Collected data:
= = = = = = =
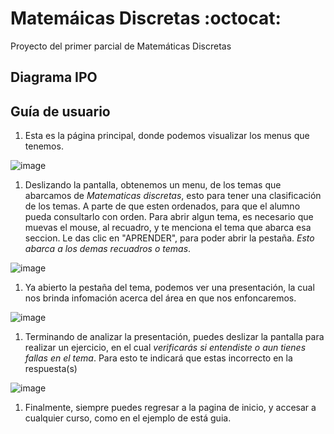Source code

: # Matemáicas Discretas :octocat:

Proyecto del primer parcial de Matemáticas Discretas

## Diagrama IPO



## Guía de usuario

1. Esta es la página principal, donde podemos visualizar los menus que tenemos. 

![image](https://firebasestorage.googleapis.com/v0/b/chatdemo-43f97.appspot.com/o/Captura%20de%20pantalla%202018-02-14%20a%20la(s)%2017.59.28.png?alt=media&token=9fb79f75-6754-42b5-9efb-7736d25cf96e)

1. Deslizando la pantalla, obtenemos un menu, de los temas que abarcamos de *Matematicas discretas*, esto para tener una clasificación de los temas. A parte de que esten ordenados, para que el alumno pueda consultarlo con orden. Para abrir algun tema, es necesario que muevas el mouse, al recuadro, y te menciona el tema que abarca esa seccion. Le das clic en "APRENDER", para poder abrir la pestaña. _Esto abarca a los demas recuadros o temas_.

![image](https://firebasestorage.googleapis.com/v0/b/chatdemo-43f97.appspot.com/o/Captura%20de%20pantalla%202018-02-14%20a%20la(s)%2017.59.40.png?alt=media&token=60019533-166a-48d2-af85-bf1e2c1654fe)


1. Ya abierto la pestaña del tema, podemos ver una presentación, la cual nos brinda infomación acerca del área en que nos enfoncaremos.

![image](https://firebasestorage.googleapis.com/v0/b/chatdemo-43f97.appspot.com/o/Captura%20de%20pantalla%202018-02-14%20a%20la(s)%2017.59.46.png?alt=media&token=a67a5621-ffe3-4cf9-89d1-634b24b29435)

1. Terminando de analizar la presentación, puedes deslizar la pantalla para realizar un ejercicio, en el cual *verificarás si entendiste o aun tienes fallas en el tema*. Para esto te indicará que estas incorrecto en la respuesta(s)

![image](https://firebasestorage.googleapis.com/v0/b/chatdemo-43f97.appspot.com/o/Captura%20de%20pantalla%202018-02-14%20a%20la(s)%2017.59.48.png?alt=media&token=d20bf056-02bc-444a-8efc-6d16a96db6b4)

1. Finalmente, siempre puedes regresar a la pagina de inicio, y accesar a cualquier curso, como en el ejemplo de está guia.
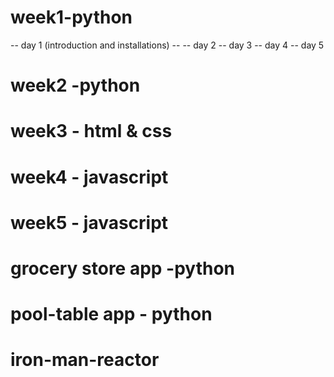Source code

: 
# week1-python
  -- day 1 (introduction and installations)
    -- 
  -- day 2
  -- day 3
  -- day 4
  -- day 5
# week2 -python
# week3 - html & css
# week4 - javascript
# week5 - javascript


# grocery store app -python
# pool-table app - python
# iron-man-reactor










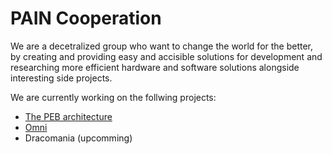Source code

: # PAIN Cooperation

We are a decetralized group who want to change the world for the better, by creating and providing easy and accisible solutions for development and researching more efficient hardware and software solutions alongside interesting side projects.

We are currently working on the follwing projects:
- [The PEB architecture](https://github.com/paincooperation/peb)
- [Omni](https://github.com/paincooperation/omni)
- Dracomania (upcomming)
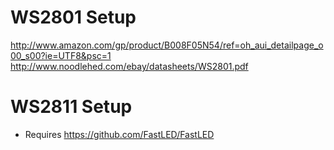 # WS2801 Setup

http://www.amazon.com/gp/product/B008F05N54/ref=oh_aui_detailpage_o00_s00?ie=UTF8&psc=1
http://www.noodlehed.com/ebay/datasheets/WS2801.pdf

# WS2811 Setup
* Requires https://github.com/FastLED/FastLED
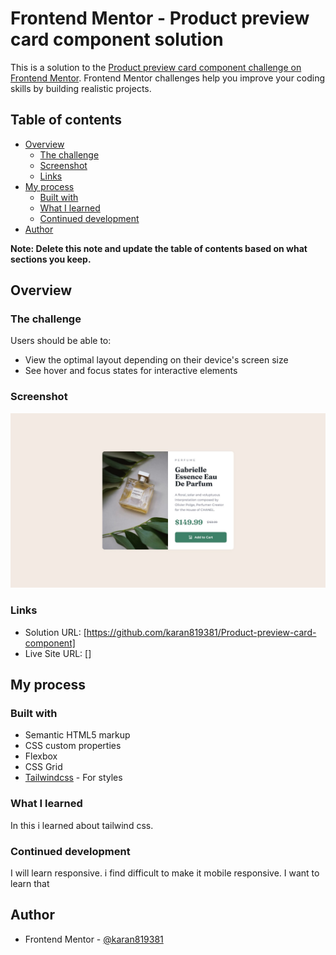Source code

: # Frontend Mentor - Product preview card component solution

This is a solution to the [Product preview card component challenge on Frontend Mentor](https://www.frontendmentor.io/challenges/product-preview-card-component-GO7UmttRfa). Frontend Mentor challenges help you improve your coding skills by building realistic projects. 

## Table of contents

- [Overview](#overview)
  - [The challenge](#the-challenge)
  - [Screenshot](#screenshot)
  - [Links](#links)
- [My process](#my-process)
  - [Built with](#built-with)
  - [What I learned](#what-i-learned)
  - [Continued development](#continued-development)
- [Author](#author)

**Note: Delete this note and update the table of contents based on what sections you keep.**

## Overview

### The challenge

Users should be able to:

- View the optimal layout depending on their device's screen size
- See hover and focus states for interactive elements

### Screenshot

![](./design/desktop-design.jpg)

### Links

- Solution URL: [https://github.com/karan819381/Product-preview-card-component]
- Live Site URL: []

## My process

### Built with

- Semantic HTML5 markup
- CSS custom properties
- Flexbox
- CSS Grid
- [Tailwindcss](https://tailwindcss.com/) - For styles

### What I learned

In this i learned about tailwind css. 

### Continued development

I will learn responsive. i find difficult to make it mobile responsive. I want to learn that

## Author

- Frontend Mentor - [@karan819381](https://www.frontendmentor.io/profile/karan819381)
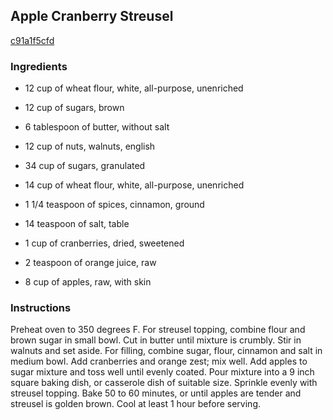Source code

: ## Apple Cranberry Streusel

[c91a1f5cfd](http://www.food.com/recipe/apple-cranberry-streusel-31069)

### Ingredients

 - 12 cup of wheat flour, white, all-purpose, unenriched

 - 12 cup of sugars, brown

 - 6 tablespoon of butter, without salt

 - 12 cup of nuts, walnuts, english

 - 34 cup of sugars, granulated

 - 14 cup of wheat flour, white, all-purpose, unenriched

 - 1 1/4 teaspoon of spices, cinnamon, ground

 - 14 teaspoon of salt, table

 - 1 cup of cranberries, dried, sweetened

 - 2 teaspoon of orange juice, raw

 - 8 cup of apples, raw, with skin

### Instructions

Preheat oven to 350 degrees F. For streusel topping, combine flour and brown sugar in small bowl. Cut in butter until mixture is crumbly. Stir in walnuts and set aside. For filling, combine sugar, flour, cinnamon and salt in medium bowl. Add cranberries and orange zest; mix well. Add apples to sugar mixture and toss well until evenly coated. Pour mixture into a 9 inch square baking dish, or casserole dish of suitable size. Sprinkle evenly with streusel topping. Bake 50 to 60 minutes, or until apples are tender and streusel is golden brown. Cool at least 1 hour before serving.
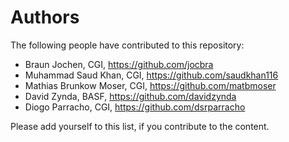 <!--
  Catena-X - Product Passport Consumer Application
 
  Copyright (c) 2022, 2023 BASF SE, BMW AG, Henkel AG & Co. KGaA
 
  See the NOTICE file(s) distributed with this work for additional
  information regarding copyright ownership.
 
  This program and the accompanying materials are made available under the
  terms of the Apache License, Version 2.0 which is available at
  https://www.apache.org/licenses/LICENSE-2.0.
 
  Unless required by applicable law or agreed to in writing, software
  distributed under the License is distributed on an "AS IS" BASIS
  WITHOUT WARRANTIES OR CONDITIONS OF ANY KIND,
  either express or implied. See the
  License for the specific language govern in permissions and limitations
  under the License.
 
  SPDX-License-Identifier: Apache-2.0
-->

# Authors

The following people have contributed to this repository:

* Braun Jochen, CGI, https://github.com/jocbra
* Muhammad Saud Khan, CGI, https://github.com/saudkhan116
* Mathias Brunkow Moser, CGI, https://github.com/matbmoser
* David Zynda, BASF, https://github.com/davidzynda
* Diogo Parracho, CGI, https://github.com/dsrparracho

Please add yourself to this list, if you contribute to the content.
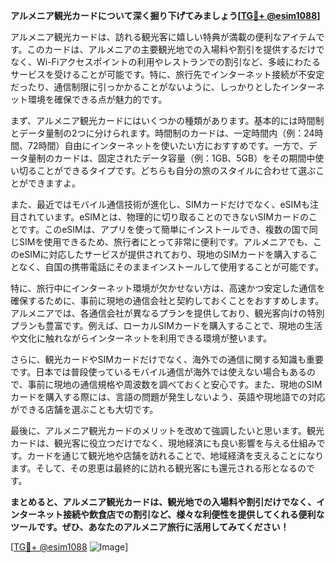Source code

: **アルメニア観光カードについて深く掘り下げてみましょう[[TG💪+ @esim1088](https://t.me/s/esim1088)]**

アルメニア観光カードは、訪れる観光客に嬉しい特典が満載の便利なアイテムです。このカードは、アルメニアの主要観光地での入場料や割引を提供するだけでなく、Wi-Fiアクセスポイントの利用やレストランでの割引など、多岐にわたるサービスを受けることが可能です。特に、旅行先でインターネット接続が不安定だったり、通信制限に引っかかることがないように、しっかりとしたインターネット環境を確保できる点が魅力的です。

まず、アルメニア観光カードにはいくつかの種類があります。基本的には時間制とデータ量制の2つに分けられます。時間制のカードは、一定時間内（例：24時間、72時間）自由にインターネットを使いたい方におすすめです。一方で、データ量制のカードは、固定されたデータ容量（例：1GB、5GB）をその期間中使い切ることができるタイプです。どちらも自分の旅のスタイルに合わせて選ぶことができますよ。

また、最近ではモバイル通信技術が進化し、SIMカードだけでなく、eSIMも注目されています。eSIMとは、物理的に切り取ることのできないSIMカードのことです。このeSIMは、アプリを使って簡単にインストールでき、複数の国で同じSIMを使用できるため、旅行者にとって非常に便利です。アルメニアでも、このeSIMに対応したサービスが提供されており、現地のSIMカードを購入することなく、自国の携帯電話にそのままインストールして使用することが可能です。

特に、旅行中にインターネット環境が欠かせない方は、高速かつ安定した通信を確保するために、事前に現地の通信会社と契約しておくことをおすすめします。アルメニアでは、各通信会社が異なるプランを提供しており、観光客向けの特別プランも豊富です。例えば、ローカルSIMカードを購入することで、現地の生活や文化に触れながらインターネットを利用できる環境が整います。

さらに、観光カードやSIMカードだけでなく、海外での通信に関する知識も重要です。日本では普段使っているモバイル通信が海外では使えない場合もあるので、事前に現地の通信規格や周波数を調べておくと安心です。また、現地のSIMカードを購入する際には、言語の問題が発生しないよう、英語や現地語での対応ができる店舗を選ぶことも大切です。

最後に、アルメニア観光カードのメリットを改めて強調したいと思います。観光カードは、観光客に役立つだけでなく、現地経済にも良い影響を与える仕組みです。カードを通じて観光地や店舗を訪れることで、地域経済を支えることになります。そして、その恩恵は最終的に訪れる観光客にも還元される形となるのです。

**まとめると、アルメニア観光カードは、観光地での入場料や割引だけでなく、インターネット接続や飲食店での割引など、様々な利便性を提供してくれる便利なツールです。ぜひ、あなたのアルメニア旅行に活用してみてください！**

[[TG💪+ @esim1088](https://t.me/s/esim1088) ![Image](https://i.postimg.cc/Y0z9fWf4/image.png)]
= = = = = = =
§ **Try it**
Begin with the first line of the records and repeat every line up to the one with "1. Ya abierto", counting that line too. Pictures are not part of the copy.

§ **Solution**
Source code

: # Matemáicas Discretas :octocat:

Proyecto del primer parcial de Matemáticas Discretas

## Diagrama IPO



## Guía de usuario

1. Esta es la página principal, donde podemos visualizar los menus que tenemos. 

![image](https://firebasestorage.googleapis.com/v0/b/chatdemo-43f97.appspot.com/o/Captura%20de%20pantalla%202018-02-14%20a%20la(s)%2017.59.28.png?alt=media&token=9fb79f75-6754-42b5-9efb-7736d25cf96e)

1. Deslizando la pantalla, obtenemos un menu, de los temas que abarcamos de *Matematicas discretas*, esto para tener una clasificación de los temas. A parte de que esten ordenados, para que el alumno pueda consultarlo con orden. Para abrir algun tema, es necesario que muevas el mouse, al recuadro, y te menciona el tema que abarca esa seccion. Le das clic en "APRENDER", para poder abrir la pestaña. _Esto abarca a los demas recuadros o temas_.

![image](https://firebasestorage.googleapis.com/v0/b/chatdemo-43f97.appspot.com/o/Captura%20de%20pantalla%202018-02-14%20a%20la(s)%2017.59.40.png?alt=media&token=60019533-166a-48d2-af85-bf1e2c1654fe)


1. Ya abierto la pestaña del tema, podemos ver una presentación, la cual nos brinda infomación acerca del área en que nos enfoncaremos.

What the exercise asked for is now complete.